Start of DATA PROVIDED

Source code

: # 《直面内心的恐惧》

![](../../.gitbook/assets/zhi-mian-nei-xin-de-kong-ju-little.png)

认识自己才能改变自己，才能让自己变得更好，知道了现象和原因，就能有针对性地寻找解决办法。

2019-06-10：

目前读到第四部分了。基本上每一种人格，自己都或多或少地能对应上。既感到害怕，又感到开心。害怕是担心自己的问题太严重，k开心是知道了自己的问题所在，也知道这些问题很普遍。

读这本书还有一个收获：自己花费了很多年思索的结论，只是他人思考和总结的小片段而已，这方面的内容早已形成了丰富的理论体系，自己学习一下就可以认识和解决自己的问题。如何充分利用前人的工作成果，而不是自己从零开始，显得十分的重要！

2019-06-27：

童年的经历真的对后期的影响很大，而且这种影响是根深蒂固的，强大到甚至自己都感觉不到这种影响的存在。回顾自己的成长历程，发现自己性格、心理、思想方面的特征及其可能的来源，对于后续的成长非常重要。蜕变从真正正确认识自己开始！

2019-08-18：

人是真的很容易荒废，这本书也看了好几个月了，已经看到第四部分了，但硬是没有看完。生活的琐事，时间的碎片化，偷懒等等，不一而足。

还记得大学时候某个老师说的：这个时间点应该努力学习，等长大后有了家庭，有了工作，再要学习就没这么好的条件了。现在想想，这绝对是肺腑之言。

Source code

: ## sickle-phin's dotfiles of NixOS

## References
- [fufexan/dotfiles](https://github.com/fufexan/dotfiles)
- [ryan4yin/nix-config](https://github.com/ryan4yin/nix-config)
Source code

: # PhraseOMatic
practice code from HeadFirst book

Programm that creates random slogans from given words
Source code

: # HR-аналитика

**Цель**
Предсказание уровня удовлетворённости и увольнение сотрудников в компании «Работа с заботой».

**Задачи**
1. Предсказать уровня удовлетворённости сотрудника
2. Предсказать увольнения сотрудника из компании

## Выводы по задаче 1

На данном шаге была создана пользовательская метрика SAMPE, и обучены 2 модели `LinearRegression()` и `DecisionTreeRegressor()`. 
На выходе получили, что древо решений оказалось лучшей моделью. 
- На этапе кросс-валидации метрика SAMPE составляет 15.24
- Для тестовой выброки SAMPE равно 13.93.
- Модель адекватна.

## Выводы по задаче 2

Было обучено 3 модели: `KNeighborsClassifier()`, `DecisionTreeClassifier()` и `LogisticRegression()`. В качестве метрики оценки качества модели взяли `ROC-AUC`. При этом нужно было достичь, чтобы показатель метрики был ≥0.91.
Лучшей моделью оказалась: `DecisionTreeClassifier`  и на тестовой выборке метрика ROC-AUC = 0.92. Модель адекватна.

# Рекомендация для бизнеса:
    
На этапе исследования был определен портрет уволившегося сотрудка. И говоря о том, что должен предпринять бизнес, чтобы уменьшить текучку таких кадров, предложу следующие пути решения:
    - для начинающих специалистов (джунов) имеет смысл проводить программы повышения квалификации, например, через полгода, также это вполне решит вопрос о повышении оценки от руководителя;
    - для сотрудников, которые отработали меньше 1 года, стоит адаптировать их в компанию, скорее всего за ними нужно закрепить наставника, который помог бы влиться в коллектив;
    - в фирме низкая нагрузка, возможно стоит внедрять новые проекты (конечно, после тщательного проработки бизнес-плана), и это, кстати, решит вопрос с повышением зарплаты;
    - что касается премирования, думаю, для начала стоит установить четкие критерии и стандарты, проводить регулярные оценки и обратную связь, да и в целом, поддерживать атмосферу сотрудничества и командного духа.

End of DATA PROVIDED

THE TASK:
Tally each line in the data that holds the word "модели"; write only the total.

RESPONSE TO THIS EXERCISE:
2